§ **Stored data entries**:
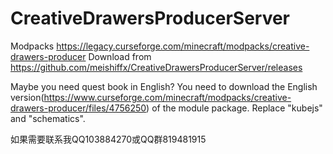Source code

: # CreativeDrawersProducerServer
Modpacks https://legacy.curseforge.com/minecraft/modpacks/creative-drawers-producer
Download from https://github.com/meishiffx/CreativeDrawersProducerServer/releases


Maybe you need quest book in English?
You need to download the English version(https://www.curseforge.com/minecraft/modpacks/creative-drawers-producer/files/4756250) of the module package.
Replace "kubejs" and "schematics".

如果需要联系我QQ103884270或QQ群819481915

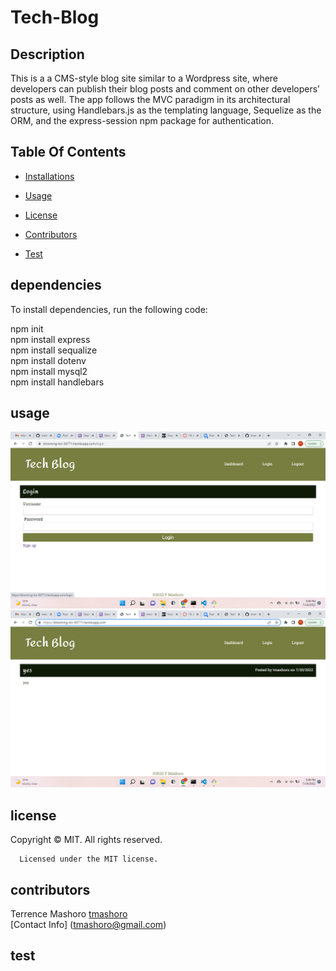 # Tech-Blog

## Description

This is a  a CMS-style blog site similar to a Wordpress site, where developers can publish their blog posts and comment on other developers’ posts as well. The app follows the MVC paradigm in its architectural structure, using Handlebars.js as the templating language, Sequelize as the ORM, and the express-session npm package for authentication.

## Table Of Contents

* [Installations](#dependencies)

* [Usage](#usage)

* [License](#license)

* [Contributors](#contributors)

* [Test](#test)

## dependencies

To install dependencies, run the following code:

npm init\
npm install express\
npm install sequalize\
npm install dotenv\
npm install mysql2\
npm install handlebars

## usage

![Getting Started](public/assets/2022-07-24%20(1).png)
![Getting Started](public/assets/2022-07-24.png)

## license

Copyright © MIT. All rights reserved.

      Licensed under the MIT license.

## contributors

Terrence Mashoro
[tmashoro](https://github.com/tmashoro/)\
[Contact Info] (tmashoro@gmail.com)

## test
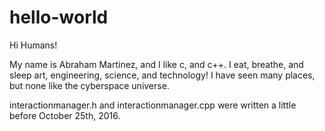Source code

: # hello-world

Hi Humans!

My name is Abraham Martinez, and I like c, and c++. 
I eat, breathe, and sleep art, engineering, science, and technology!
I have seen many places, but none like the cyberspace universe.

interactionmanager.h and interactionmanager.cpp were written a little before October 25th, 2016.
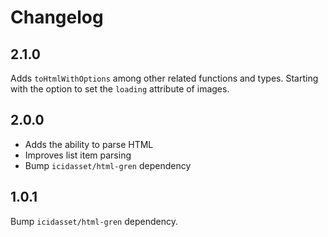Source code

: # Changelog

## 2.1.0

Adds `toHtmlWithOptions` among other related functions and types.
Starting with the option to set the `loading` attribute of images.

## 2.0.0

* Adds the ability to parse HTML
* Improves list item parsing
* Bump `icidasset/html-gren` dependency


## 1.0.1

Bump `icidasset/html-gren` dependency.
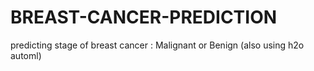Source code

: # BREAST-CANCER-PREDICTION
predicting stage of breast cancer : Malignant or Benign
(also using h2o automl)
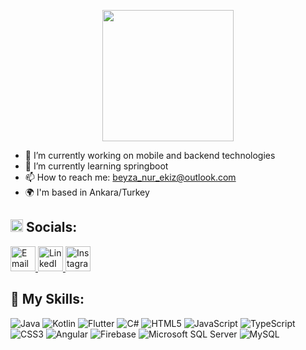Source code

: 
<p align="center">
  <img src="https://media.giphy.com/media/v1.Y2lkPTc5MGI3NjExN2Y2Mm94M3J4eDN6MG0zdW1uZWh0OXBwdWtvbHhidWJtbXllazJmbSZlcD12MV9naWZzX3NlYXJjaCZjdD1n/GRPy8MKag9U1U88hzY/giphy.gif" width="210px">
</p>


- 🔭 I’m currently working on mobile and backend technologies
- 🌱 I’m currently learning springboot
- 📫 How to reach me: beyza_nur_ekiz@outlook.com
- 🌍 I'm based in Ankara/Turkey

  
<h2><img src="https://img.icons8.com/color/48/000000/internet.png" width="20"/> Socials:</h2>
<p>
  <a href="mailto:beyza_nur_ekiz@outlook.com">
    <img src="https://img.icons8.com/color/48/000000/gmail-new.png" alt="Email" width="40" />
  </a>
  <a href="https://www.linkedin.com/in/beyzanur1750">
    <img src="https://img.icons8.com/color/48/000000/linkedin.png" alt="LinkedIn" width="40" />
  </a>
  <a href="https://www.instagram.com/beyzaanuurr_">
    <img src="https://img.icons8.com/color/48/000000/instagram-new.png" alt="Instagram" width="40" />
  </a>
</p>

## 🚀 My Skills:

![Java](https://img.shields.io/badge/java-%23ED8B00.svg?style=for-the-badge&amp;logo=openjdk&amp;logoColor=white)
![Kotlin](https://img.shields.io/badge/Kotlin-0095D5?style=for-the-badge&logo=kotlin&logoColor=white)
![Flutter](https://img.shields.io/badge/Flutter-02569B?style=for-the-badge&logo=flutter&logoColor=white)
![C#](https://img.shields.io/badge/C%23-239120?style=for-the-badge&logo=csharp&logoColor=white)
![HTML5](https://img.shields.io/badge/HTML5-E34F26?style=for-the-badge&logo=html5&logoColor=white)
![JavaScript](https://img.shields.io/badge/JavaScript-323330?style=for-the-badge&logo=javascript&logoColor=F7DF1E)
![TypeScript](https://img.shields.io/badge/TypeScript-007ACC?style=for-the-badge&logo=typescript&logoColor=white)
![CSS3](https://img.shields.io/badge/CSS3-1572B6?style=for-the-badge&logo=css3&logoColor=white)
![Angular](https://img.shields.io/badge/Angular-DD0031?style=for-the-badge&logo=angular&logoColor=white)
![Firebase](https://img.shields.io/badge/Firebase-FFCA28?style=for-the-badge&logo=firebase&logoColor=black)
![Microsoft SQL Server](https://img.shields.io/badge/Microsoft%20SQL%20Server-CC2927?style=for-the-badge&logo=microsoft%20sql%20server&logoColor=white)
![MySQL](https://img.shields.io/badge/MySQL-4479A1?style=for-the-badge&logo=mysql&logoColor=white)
---
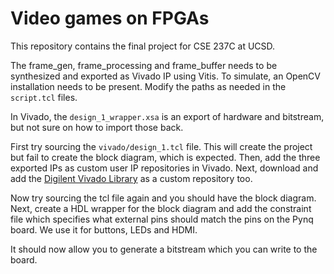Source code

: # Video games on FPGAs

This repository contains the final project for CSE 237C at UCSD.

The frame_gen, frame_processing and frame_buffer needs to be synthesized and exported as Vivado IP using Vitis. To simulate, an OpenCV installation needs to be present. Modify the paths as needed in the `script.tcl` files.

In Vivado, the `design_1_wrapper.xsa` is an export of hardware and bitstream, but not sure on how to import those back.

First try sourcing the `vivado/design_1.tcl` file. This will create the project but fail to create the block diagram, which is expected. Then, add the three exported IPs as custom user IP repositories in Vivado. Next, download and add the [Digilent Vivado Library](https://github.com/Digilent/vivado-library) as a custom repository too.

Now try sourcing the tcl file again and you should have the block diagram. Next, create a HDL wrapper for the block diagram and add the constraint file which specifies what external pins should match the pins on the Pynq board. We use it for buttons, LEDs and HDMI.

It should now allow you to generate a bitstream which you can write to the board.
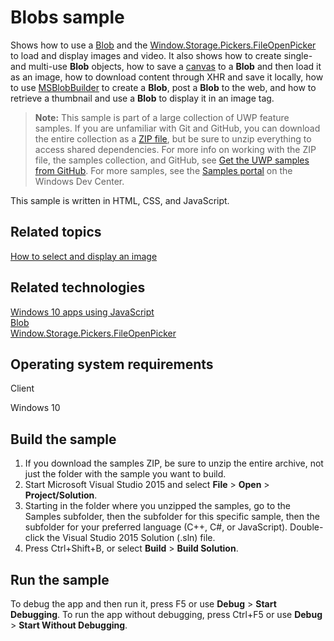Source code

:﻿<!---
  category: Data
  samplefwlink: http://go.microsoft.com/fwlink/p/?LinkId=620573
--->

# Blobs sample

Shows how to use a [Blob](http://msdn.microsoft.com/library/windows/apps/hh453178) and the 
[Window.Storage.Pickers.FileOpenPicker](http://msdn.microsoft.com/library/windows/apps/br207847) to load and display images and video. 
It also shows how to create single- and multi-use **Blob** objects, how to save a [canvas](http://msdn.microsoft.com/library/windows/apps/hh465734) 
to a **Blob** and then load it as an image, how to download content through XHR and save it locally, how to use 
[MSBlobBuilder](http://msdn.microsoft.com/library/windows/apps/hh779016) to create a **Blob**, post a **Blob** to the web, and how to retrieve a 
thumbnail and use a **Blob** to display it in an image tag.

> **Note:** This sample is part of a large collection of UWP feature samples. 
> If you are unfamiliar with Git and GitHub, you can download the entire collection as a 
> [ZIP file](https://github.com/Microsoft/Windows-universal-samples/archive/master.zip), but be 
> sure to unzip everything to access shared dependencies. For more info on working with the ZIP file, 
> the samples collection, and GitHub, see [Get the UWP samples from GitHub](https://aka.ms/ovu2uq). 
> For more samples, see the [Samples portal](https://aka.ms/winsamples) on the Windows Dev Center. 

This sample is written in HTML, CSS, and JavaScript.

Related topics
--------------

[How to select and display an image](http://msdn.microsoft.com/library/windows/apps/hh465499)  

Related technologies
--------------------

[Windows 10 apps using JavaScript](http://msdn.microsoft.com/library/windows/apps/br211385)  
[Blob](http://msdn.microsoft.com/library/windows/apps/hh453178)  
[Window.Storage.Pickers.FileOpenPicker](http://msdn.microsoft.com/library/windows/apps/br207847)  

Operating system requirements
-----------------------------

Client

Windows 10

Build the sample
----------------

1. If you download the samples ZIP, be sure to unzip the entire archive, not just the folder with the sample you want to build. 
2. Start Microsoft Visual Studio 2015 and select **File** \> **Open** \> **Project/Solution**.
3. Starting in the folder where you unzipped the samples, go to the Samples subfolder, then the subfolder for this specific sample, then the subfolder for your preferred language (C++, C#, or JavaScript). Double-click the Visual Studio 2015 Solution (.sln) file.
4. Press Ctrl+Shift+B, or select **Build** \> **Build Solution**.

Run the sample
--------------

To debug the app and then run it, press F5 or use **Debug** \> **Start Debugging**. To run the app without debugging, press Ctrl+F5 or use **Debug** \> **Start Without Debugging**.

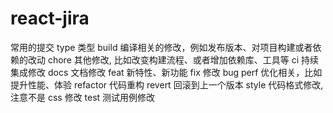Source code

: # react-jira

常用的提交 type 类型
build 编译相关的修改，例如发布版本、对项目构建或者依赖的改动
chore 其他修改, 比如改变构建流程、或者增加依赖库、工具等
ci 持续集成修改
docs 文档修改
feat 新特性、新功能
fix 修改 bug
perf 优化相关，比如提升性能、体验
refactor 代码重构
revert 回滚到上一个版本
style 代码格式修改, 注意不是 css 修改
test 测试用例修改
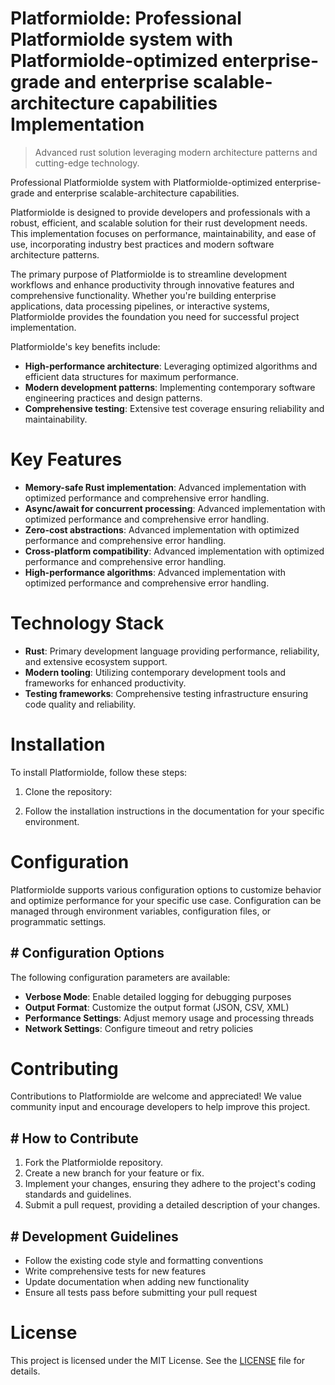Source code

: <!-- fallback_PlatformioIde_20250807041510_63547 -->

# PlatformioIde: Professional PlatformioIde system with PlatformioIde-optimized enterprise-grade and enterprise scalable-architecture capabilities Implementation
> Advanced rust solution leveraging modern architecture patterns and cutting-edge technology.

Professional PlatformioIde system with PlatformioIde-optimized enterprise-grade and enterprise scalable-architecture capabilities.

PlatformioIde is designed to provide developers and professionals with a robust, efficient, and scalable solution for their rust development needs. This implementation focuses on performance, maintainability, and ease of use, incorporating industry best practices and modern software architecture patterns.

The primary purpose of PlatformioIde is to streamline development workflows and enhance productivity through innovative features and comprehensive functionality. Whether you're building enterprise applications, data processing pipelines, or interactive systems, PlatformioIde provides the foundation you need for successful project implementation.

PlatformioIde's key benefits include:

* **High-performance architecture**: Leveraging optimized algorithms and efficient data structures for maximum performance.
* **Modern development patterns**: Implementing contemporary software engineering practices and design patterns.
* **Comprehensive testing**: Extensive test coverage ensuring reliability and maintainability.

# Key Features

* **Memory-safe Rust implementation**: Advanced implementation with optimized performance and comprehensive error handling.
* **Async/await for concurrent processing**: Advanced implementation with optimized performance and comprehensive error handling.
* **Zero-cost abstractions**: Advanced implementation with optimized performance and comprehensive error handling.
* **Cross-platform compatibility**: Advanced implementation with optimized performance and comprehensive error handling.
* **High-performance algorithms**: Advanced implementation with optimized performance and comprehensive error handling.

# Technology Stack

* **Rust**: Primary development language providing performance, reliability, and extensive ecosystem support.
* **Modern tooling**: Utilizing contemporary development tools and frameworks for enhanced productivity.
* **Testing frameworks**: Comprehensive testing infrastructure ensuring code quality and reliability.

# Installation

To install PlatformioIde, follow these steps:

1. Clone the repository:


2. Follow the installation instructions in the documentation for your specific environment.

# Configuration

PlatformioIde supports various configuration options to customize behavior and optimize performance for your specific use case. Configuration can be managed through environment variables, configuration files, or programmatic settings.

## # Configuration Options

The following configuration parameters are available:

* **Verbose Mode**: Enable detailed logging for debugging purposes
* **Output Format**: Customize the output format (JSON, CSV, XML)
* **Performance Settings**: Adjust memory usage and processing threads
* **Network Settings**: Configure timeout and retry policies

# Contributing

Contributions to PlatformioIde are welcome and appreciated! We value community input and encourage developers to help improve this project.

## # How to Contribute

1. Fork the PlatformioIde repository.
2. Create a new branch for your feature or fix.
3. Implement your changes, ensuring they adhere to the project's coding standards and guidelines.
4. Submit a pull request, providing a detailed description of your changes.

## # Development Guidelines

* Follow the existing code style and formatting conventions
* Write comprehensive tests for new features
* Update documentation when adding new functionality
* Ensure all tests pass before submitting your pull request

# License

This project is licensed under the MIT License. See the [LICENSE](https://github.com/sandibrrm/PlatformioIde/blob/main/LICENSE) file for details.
==
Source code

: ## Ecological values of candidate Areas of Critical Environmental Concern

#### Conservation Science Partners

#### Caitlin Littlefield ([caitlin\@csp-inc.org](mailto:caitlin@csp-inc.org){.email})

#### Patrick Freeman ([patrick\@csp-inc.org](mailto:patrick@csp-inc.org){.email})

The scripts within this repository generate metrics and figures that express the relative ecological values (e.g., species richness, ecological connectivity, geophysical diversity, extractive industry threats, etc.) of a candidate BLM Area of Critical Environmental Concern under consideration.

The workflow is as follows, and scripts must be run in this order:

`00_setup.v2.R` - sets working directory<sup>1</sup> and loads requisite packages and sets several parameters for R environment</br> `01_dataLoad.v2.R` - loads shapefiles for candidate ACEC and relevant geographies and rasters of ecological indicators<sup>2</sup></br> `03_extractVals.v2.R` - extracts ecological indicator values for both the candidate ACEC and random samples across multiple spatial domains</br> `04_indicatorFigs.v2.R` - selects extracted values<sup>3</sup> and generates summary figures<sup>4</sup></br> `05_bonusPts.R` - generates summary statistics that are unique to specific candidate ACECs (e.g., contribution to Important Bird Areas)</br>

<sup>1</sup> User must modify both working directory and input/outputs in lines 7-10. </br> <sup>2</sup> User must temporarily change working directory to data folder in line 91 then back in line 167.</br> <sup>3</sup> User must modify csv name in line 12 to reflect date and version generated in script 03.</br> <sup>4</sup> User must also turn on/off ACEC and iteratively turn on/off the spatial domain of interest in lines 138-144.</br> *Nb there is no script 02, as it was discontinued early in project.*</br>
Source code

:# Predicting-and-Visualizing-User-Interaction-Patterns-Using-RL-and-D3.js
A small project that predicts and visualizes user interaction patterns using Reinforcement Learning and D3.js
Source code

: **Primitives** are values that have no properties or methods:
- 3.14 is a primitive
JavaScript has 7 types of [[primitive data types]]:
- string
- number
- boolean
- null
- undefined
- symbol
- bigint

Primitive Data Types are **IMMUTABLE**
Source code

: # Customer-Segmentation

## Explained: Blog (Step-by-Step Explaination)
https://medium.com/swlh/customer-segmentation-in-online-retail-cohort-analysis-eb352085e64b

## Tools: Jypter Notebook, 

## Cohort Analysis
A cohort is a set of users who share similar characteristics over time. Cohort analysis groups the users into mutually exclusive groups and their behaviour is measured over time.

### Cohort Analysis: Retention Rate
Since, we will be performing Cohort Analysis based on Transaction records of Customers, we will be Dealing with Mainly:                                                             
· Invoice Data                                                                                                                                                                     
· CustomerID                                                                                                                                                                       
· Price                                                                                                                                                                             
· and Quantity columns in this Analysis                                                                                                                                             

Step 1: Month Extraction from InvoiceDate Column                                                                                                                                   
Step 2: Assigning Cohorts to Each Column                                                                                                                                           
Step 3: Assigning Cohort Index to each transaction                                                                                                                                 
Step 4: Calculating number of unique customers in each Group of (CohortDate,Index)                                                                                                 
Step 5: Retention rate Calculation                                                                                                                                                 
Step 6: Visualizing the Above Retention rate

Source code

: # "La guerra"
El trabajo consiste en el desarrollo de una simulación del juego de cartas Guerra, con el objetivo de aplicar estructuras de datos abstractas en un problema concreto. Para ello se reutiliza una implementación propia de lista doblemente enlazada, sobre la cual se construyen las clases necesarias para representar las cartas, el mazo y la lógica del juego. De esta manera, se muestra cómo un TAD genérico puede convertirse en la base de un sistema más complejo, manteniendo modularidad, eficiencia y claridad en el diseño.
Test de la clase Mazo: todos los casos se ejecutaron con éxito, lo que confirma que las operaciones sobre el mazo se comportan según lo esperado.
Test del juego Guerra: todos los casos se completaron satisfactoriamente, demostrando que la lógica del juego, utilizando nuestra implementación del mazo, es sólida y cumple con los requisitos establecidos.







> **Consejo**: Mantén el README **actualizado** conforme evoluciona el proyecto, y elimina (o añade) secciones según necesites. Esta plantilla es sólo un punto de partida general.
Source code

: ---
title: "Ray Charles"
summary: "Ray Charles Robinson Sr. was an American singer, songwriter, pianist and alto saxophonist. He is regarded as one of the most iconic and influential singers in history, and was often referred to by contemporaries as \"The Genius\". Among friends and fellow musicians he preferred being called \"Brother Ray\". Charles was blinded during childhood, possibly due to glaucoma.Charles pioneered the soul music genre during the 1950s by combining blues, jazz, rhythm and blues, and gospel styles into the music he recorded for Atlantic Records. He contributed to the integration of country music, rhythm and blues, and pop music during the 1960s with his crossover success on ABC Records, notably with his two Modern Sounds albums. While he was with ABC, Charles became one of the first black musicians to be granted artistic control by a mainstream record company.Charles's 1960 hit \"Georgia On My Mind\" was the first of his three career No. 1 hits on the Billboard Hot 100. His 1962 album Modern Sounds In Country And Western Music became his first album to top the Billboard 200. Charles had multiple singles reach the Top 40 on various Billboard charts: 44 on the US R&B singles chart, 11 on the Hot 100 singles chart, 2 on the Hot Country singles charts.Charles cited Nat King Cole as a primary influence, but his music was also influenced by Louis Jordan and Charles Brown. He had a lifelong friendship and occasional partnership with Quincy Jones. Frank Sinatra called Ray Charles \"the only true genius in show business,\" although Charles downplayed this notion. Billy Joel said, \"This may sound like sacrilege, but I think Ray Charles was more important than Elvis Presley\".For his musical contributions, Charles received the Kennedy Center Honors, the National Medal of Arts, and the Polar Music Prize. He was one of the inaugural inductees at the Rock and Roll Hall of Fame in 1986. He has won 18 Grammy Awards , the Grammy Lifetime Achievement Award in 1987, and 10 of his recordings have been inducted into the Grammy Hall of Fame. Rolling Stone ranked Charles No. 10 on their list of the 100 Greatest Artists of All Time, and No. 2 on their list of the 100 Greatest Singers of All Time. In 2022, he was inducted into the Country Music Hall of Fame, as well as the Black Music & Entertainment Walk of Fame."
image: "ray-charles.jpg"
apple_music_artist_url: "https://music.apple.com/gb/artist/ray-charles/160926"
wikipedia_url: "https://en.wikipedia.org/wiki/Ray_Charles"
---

§ **What is expected**: Of the entries above, transcribe exactly those lines that fall between the line containing "for new features" and the line containing "This project is", together with those two lines.

§ **Answer area**:
* Write comprehensive tests for new features
* Update documentation when adding new functionality
* Ensure all tests pass before submitting your pull request

# License

This project is licensed under the MIT License. See the [LICENSE](https://github.com/sandibrrm/PlatformioIde/blob/main/LICENSE) file for details.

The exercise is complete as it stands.